### Required work
Output the records exactly, and drop each picture.

Saved data entries
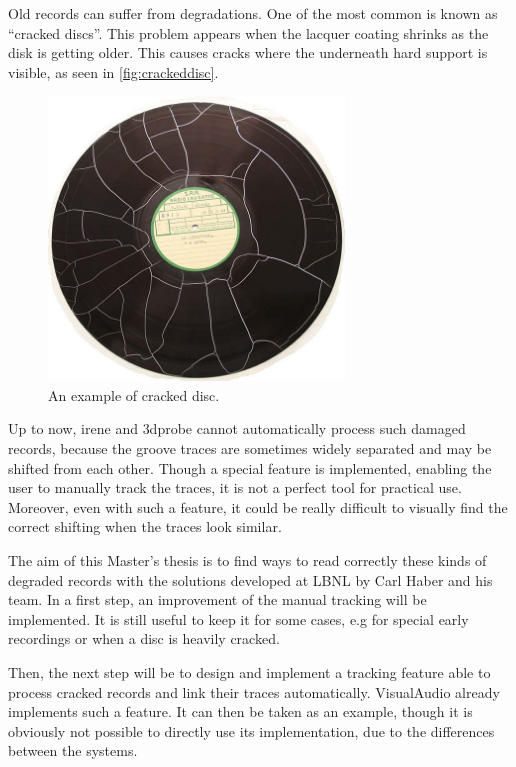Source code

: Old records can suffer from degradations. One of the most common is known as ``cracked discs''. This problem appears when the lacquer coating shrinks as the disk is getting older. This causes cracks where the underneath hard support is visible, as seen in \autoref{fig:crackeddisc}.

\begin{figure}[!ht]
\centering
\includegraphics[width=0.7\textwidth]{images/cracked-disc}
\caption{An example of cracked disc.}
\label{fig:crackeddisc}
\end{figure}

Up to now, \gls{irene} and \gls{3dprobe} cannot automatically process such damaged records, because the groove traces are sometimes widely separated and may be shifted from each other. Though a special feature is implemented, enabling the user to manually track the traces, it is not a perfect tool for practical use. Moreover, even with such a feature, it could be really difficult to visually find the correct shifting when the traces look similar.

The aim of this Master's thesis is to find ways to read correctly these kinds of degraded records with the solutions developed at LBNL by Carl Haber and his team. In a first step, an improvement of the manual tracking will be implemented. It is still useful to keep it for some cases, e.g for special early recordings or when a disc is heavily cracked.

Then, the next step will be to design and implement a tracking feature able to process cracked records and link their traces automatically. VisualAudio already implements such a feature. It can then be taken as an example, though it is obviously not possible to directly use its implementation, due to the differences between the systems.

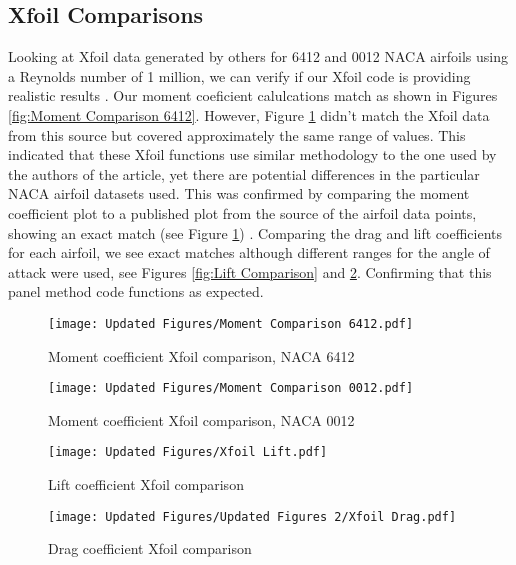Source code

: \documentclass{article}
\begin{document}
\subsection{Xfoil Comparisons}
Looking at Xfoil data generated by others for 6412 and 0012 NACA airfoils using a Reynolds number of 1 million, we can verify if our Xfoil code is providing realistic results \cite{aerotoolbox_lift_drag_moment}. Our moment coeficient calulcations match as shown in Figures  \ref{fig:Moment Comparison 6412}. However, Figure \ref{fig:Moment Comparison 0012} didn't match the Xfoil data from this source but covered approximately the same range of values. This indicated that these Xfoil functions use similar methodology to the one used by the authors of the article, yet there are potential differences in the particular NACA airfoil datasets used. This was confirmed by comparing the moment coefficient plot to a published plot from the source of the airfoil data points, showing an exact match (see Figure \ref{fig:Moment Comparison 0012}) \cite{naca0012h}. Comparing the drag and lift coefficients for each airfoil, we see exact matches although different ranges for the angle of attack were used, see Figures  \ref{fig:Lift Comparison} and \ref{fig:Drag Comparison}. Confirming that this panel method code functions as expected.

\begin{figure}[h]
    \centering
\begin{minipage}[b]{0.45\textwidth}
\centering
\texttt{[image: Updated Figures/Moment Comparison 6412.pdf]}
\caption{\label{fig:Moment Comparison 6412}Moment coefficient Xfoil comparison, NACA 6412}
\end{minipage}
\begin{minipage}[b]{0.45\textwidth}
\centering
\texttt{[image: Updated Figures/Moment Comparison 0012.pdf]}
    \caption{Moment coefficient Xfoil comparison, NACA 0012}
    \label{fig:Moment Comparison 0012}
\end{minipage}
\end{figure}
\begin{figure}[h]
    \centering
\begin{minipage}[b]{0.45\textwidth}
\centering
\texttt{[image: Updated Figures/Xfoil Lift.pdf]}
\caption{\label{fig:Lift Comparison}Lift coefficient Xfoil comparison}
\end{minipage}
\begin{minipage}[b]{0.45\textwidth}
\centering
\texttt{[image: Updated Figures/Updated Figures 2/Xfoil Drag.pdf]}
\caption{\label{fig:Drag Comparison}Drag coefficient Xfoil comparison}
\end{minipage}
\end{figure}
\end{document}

### Solution to the problem
Source code

: Old records can suffer from degradations. One of the most common is known as ``cracked discs''. This problem appears when the lacquer coating shrinks as the disk is getting older. This causes cracks where the underneath hard support is visible, as seen in \autoref{fig:crackeddisc}.

\begin{figure}[!ht]
\centering
\includegraphics[width=0.7\textwidth]{images/cracked-disc}
\caption{An example of cracked disc.}
\label{fig:crackeddisc}
\end{figure}

Up to now, \gls{irene} and \gls{3dprobe} cannot automatically process such damaged records, because the groove traces are sometimes widely separated and may be shifted from each other. Though a special feature is implemented, enabling the user to manually track the traces, it is not a perfect tool for practical use. Moreover, even with such a feature, it could be really difficult to visually find the correct shifting when the traces look similar.

The aim of this Master's thesis is to find ways to read correctly these kinds of degraded records with the solutions developed at LBNL by Carl Haber and his team. In a first step, an improvement of the manual tracking will be implemented. It is still useful to keep it for some cases, e.g for special early recordings or when a disc is heavily cracked.

Then, the next step will be to design and implement a tracking feature able to process cracked records and link their traces automatically. VisualAudio already implements such a feature. It can then be taken as an example, though it is obviously not possible to directly use its implementation, due to the differences between the systems.

Source code

: \documentclass{article}
\begin{document}
\subsection{Xfoil Comparisons}
Looking at Xfoil data generated by others for 6412 and 0012 NACA airfoils using a Reynolds number of 1 million, we can verify if our Xfoil code is providing realistic results \cite{aerotoolbox_lift_drag_moment}. Our moment coeficient calulcations match as shown in Figures  \ref{fig:Moment Comparison 6412}. However, Figure \ref{fig:Moment Comparison 0012} didn't match the Xfoil data from this source but covered approximately the same range of values. This indicated that these Xfoil functions use similar methodology to the one used by the authors of the article, yet there are potential differences in the particular NACA airfoil datasets used. This was confirmed by comparing the moment coefficient plot to a published plot from the source of the airfoil data points, showing an exact match (see Figure \ref{fig:Moment Comparison 0012}) \cite{naca0012h}. Comparing the drag and lift coefficients for each airfoil, we see exact matches although different ranges for the angle of attack were used, see Figures  \ref{fig:Lift Comparison} and \ref{fig:Drag Comparison}. Confirming that this panel method code functions as expected.

\begin{figure}[h]
    \centering
\begin{minipage}[b]{0.45\textwidth}
\centering
\texttt{[image: Updated Figures/Moment Comparison 6412.pdf]}
\caption{\label{fig:Moment Comparison 6412}Moment coefficient Xfoil comparison, NACA 6412}
\end{minipage}
\begin{minipage}[b]{0.45\textwidth}
\centering
\texttt{[image: Updated Figures/Moment Comparison 0012.pdf]}
    \caption{Moment coefficient Xfoil comparison, NACA 0012}
    \label{fig:Moment Comparison 0012}
\end{minipage}
\end{figure}
\begin{figure}[h]
    \centering
\begin{minipage}[b]{0.45\textwidth}
\centering
\texttt{[image: Updated Figures/Xfoil Lift.pdf]}
\caption{\label{fig:Lift Comparison}Lift coefficient Xfoil comparison}
\end{minipage}
\begin{minipage}[b]{0.45\textwidth}
\centering
\texttt{[image: Updated Figures/Updated Figures 2/Xfoil Drag.pdf]}
\caption{\label{fig:Drag Comparison}Drag coefficient Xfoil comparison}
\end{minipage}
\end{figure}
\end{document}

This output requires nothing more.